Exercise directions - Somewhere below is a line with "such that $\forall" and, later, a line with "form $(\min_i,\max_i,c_i,c_i')$ which"; repeat those two lines and all the lines between them, exactly as they are.

>>>>>

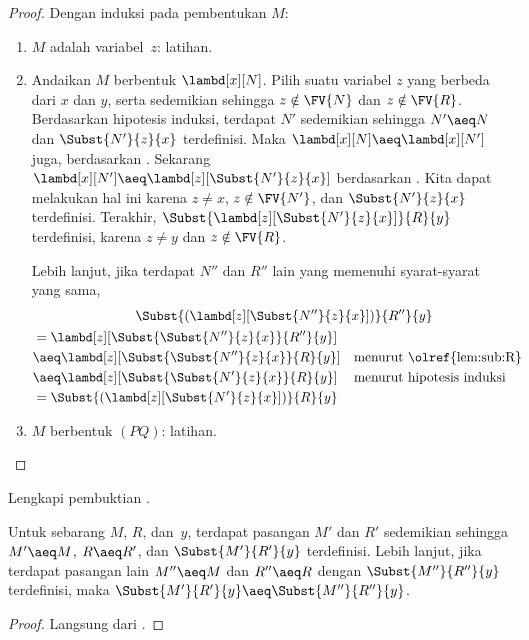\documentclass[../../../include/open-logic-section]{subfiles}
\begin{document}
\begin{proof}
  Dengan induksi pada pembentukan $M$:
  \begin{enumerate}
  \item $M$ adalah variabel~$z$: latihan.
  \item Andaikan $M$ berbentuk $\lambd[x][N]$. Pilih suatu variabel $z$ yang
    berbeda dari $x$ dan $y$, serta sedemikian sehingga $z \notin \FV{N}$
    dan $z \notin \FV{R}$. Berdasarkan hipotesis induksi, terdapat $N'$
    sedemikian sehingga $N' \aeq N$ dan $\Subst{N'}{z}{x}$ terdefinisi. Maka
    $\lambd[x][N] \aeq \lambd[x][N']$ juga, berdasarkan
    . Sekarang
    $\lambd[x][N'] \aeq \lambd[z][\Subst{N'}{z}{x}]$ berdasarkan
    . Kita dapat melakukan hal ini
    karena $z \ne x$, $z \notin \FV{N'}$, dan $\Subst{N'}{z}{x}$
    terdefinisi. Terakhir,
    $\Subst{\lambd[z][\Subst{N'}{z}{x}]}{R}{y}$ terdefinisi, karena
    $z \neq y$ dan $z \notin \FV{R}$.

    Lebih lanjut, jika terdapat $N''$ dan $R''$ lain yang memenuhi
    syarat-syarat yang sama,
    \begin{multline*}
      \Subst{(\lambd[z][\Subst{N''}{z}{x}])}{R''}{y} \\
    \begin{aligned}
      &= \lambd[z][\Subst{\Subst{N''}{z}{x}}{R''}{y}] \\
      &\aeq \lambd[z][\Subst{\Subst{N''}{z}{x}}{R}{y}] && \text{menurut
        \olref{lem:sub:R}}\\
      &\aeq \lambd[z][\Subst{\Subst{N'}{z}{x}}{R}{y}]
      && \text{menurut hipotesis induksi}\\
      &=\Subst{(\lambd[z][\Subst{N'}{z}{x}])}{R}{y}
    \end{aligned}
    \end{multline*}
    \item $M$ berbentuk $(PQ)$: latihan.
  \end{enumerate}
\end{proof}

\begin{prob}
  Lengkapi pembuktian .
\end{prob}

\begin{cor}
  Untuk sebarang $M$, $R$, dan~$y$, terdapat pasangan $M'$ dan $R'$
  sedemikian sehingga $M' \aeq M$, $R \aeq R'$, dan $\Subst{M'}{R'}{y}$
  terdefinisi. Lebih lanjut, jika terdapat pasangan lain $M'' \aeq M$ dan
  $R'' \aeq R$ dengan $\Subst{M''}{R''}{y}$ terdefinisi, maka
  $\Subst{M'}{R'}{y} \aeq \Subst{M''}{R''}{y}$.
\end{cor}

\begin{proof}
  Langsung dari .
\end{proof}
\end{document}
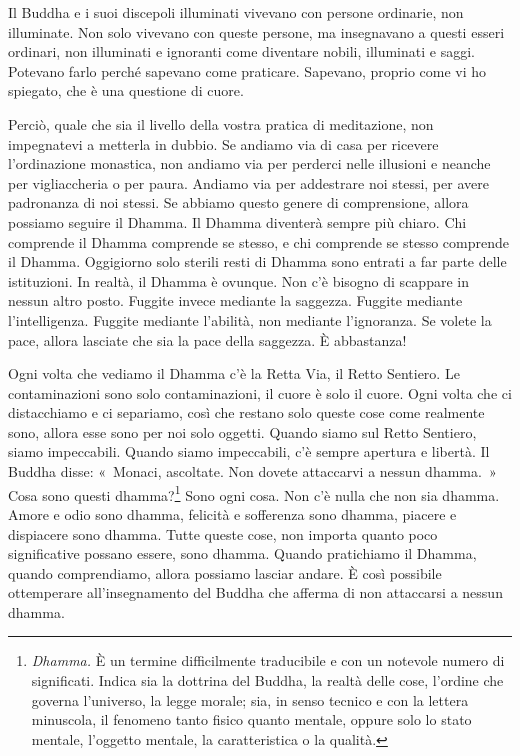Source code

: Il Buddha e i suoi discepoli illuminati vivevano con persone ordinarie,
non illuminate. Non solo vivevano con queste persone, ma insegnavano a
questi esseri ordinari, non illuminati e ignoranti come diventare
nobili, illuminati e saggi. Potevano farlo perché sapevano come
praticare. Sapevano, proprio come vi ho spiegato, che è una questione di
cuore.

Perciò, quale che sia il livello della vostra pratica di meditazione,
non impegnatevi a metterla in dubbio. Se andiamo via di casa per
ricevere l'ordinazione monastica, non andiamo via per perderci nelle
illusioni e neanche per vigliaccheria o per paura. Andiamo via per
addestrare noi stessi, per avere padronanza di noi stessi. Se abbiamo
questo genere di comprensione, allora possiamo seguire il Dhamma. Il
Dhamma diventerà sempre più chiaro. Chi comprende il Dhamma comprende se
stesso, e chi comprende se stesso comprende il Dhamma. Oggigiorno solo
sterili resti di Dhamma sono entrati a far parte delle istituzioni. In
realtà, il Dhamma è ovunque. Non c'è bisogno di scappare in nessun altro
posto. Fuggite invece mediante la saggezza. Fuggite mediante
l'intelligenza. Fuggite mediante l'abilità, non mediante l'ignoranza. Se
volete la pace, allora lasciate che sia la pace della saggezza. È
abbastanza!

Ogni volta che vediamo il Dhamma c'è la Retta Via, il Retto Sentiero. Le
contaminazioni sono solo contaminazioni, il cuore è solo il cuore. Ogni
volta che ci distacchiamo e ci separiamo, così che restano solo queste
cose come realmente sono, allora esse sono per noi solo oggetti. Quando
siamo sul Retto Sentiero, siamo impeccabili. Quando siamo impeccabili,
c'è sempre apertura e libertà. Il Buddha disse: «~Monaci, ascoltate. Non
dovete attaccarvi a nessun dhamma.~» Cosa sono questi
dhamma?\footnote{\emph{Dhamma.} È un termine
  difficilmente traducibile e con un notevole numero di significati.
  Indica sia la dottrina del Buddha, la realtà delle cose, l'ordine che
  governa l'universo, la legge morale; sia, in senso tecnico e con la
  lettera minuscola, il fenomeno tanto fisico quanto mentale, oppure
  solo lo stato mentale, l'oggetto mentale, la caratteristica o la
  qualità.} Sono ogni cosa. Non c'è nulla che non sia dhamma.
Amore e odio sono dhamma, felicità e sofferenza sono
dhamma, piacere e dispiacere sono dhamma. Tutte queste
cose, non importa quanto poco significative possano essere, sono
dhamma. Quando pratichiamo il Dhamma, quando comprendiamo, allora
possiamo lasciar andare. È così possibile ottemperare all'insegnamento
del Buddha che afferma di non attaccarsi a nessun dhamma.

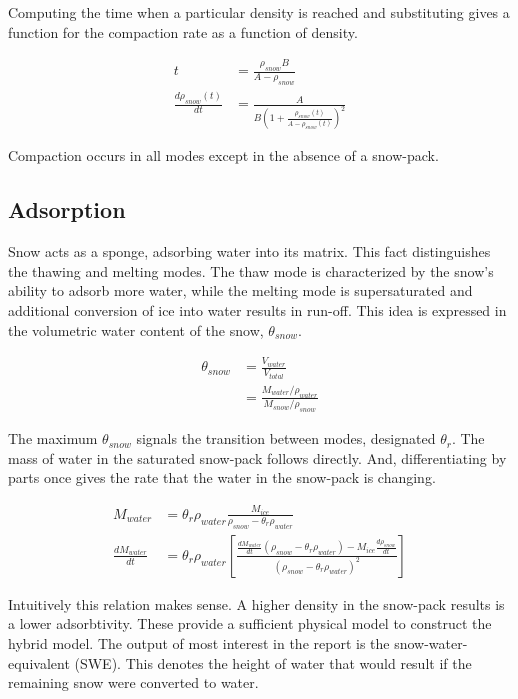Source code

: \documentclass{article}
\begin{document}
Computing the time when a particular density is reached and
substituting gives a function for the compaction rate
as a function of density.

\begin{align}
t &= \frac{\rho_{snow} B}{A - \rho_{snow}} \\
\frac{d\rho_{snow}(t)}{dt} 
    &= \frac{A}{B (1 + \frac{\rho_{snow}(t)}{A - \rho_{snow}(t)})^2 }
    \label{eqn:compaction}
\end{align}

Compaction occurs in all modes except in the
absence of a snow-pack.


\subsection{Adsorption}

Snow acts as a sponge, adsorbing water into its matrix.
This fact distinguishes the thawing and melting modes.
The thaw mode is characterized by the snow's ability
to adsorb more water, while the melting mode is supersaturated
and additional conversion of ice into water results in run-off.
This idea is expressed in the volumetric water content of the snow,
$\theta_{snow}$.

\begin{align}
\theta_{snow} &= \frac{V_{water}}{V_{total}} \\
   &= \frac{M_{water}/ \rho_{water}}{M_{snow}/\rho_{snow}}
\end{align}
   
The maximum $\theta_{snow}$ signals the transition between 
modes, designated $\theta_{r}$.
The mass of water in the saturated snow-pack follows directly.
And, differentiating by parts once gives the rate that the water in the
snow-pack is changing.

\begin{align}
M_{water}  &= \theta_{r} \rho_{water} 
      \frac{M_{ice}}{\rho_{snow} - \theta_{r} \rho_{water}} \\
\frac{d M_{water}}{dt} &=  \theta_{r} \rho_{water}  
   \left[ \frac{\frac{d M_{water}}{dt} (\rho_{snow} - \theta_{r} \rho_{water})
                  - M_{ice} \frac{d \rho_{snow}}{dt} }
          {(\rho_{snow} - \theta_{r} \rho_{water})^2} \right]
          \label{eqn:saturation}
\end{align}

Intuitively this relation makes sense.
A higher density in the snow-pack results is a lower adsorbtivity.
These provide a sufficient physical model to construct the hybrid model.
The output of most interest in the report is the snow-water-equivalent (SWE).
This denotes the height of water that would result if the remaining
snow were converted to water.
\end{document}
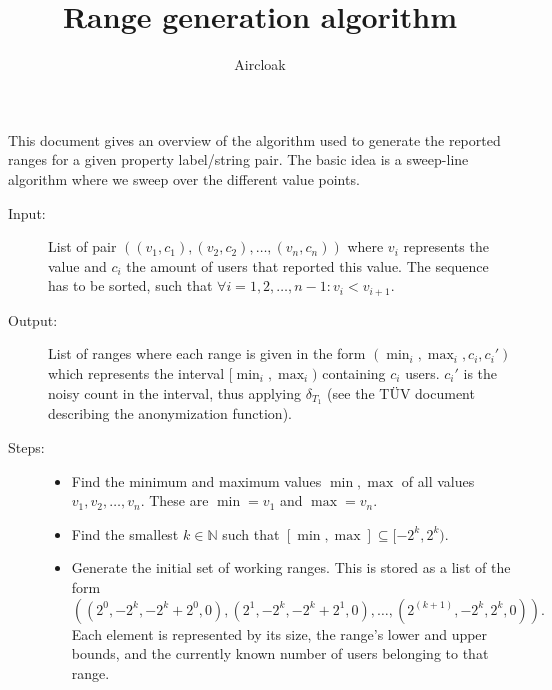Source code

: \documentclass[english,a4paper]{article}
\begin{document}
  \title{Range generation algorithm}
  \author{Aircloak}
  \maketitle

  This document gives an overview of the algorithm used to generate the reported ranges for a given property
  label/string pair.
  The basic idea is a sweep-line algorithm where we sweep over the different value points.
  
  \begin{description}
    \item[Input:] List of pair $((v_1,c_1),(v_2,c_2),\ldots,(v_n,c_n))$ where $v_i$ represents the value and
    $c_i$ the amount of users that reported this value.  The sequence has to be sorted, such that $\forall
    i=1,2,\ldots,n-1:v_i<v_{i+1}$.

    \item[Output:] List of ranges where each range is given in the form $(\min_i,\max_i,c_i,c_i')$ which
    represents the interval $[\min_i,\max_i)$ containing $c_i$ users.  $c_i'$ is the noisy count in the
    interval, thus applying $\delta_{T_1}$ (see the TÜV document describing the anonymization function).

    \item[Steps:] \mbox{}
    \begin{itemize}
      \item Find the minimum and maximum values $\min,\max$ of all values $v_1,v_2,\ldots,v_n$.  These are
      $\min=v_1$ and $\max=v_n$.

      \item Find the smallest $k\in\mathds{N}$ such that $[\min,\max]\subseteq[-2^k,2^k)$.

      \item Generate the initial set of working ranges.  This is stored as a list of the form
        $$((2^0, -2^k, -2^k+2^0, 0), (2^1, -2^k, -2^k+2^1, 0), \ldots, (2^(k+1), -2^k, 2^k, 0)).$$
        Each element is represented by its size, the range's lower and upper bounds, and the currently known
        number of users belonging to that range.


\end{itemize}
\end{description}
\end{document}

<<<<<

Exercise output -
    $c_i$ the amount of users that reported this value.  The sequence has to be sorted, such that $\forall
    i=1,2,\ldots,n-1:v_i<v_{i+1}$.

    \item[Output:] List of ranges where each range is given in the form $(\min_i,\max_i,c_i,c_i')$ which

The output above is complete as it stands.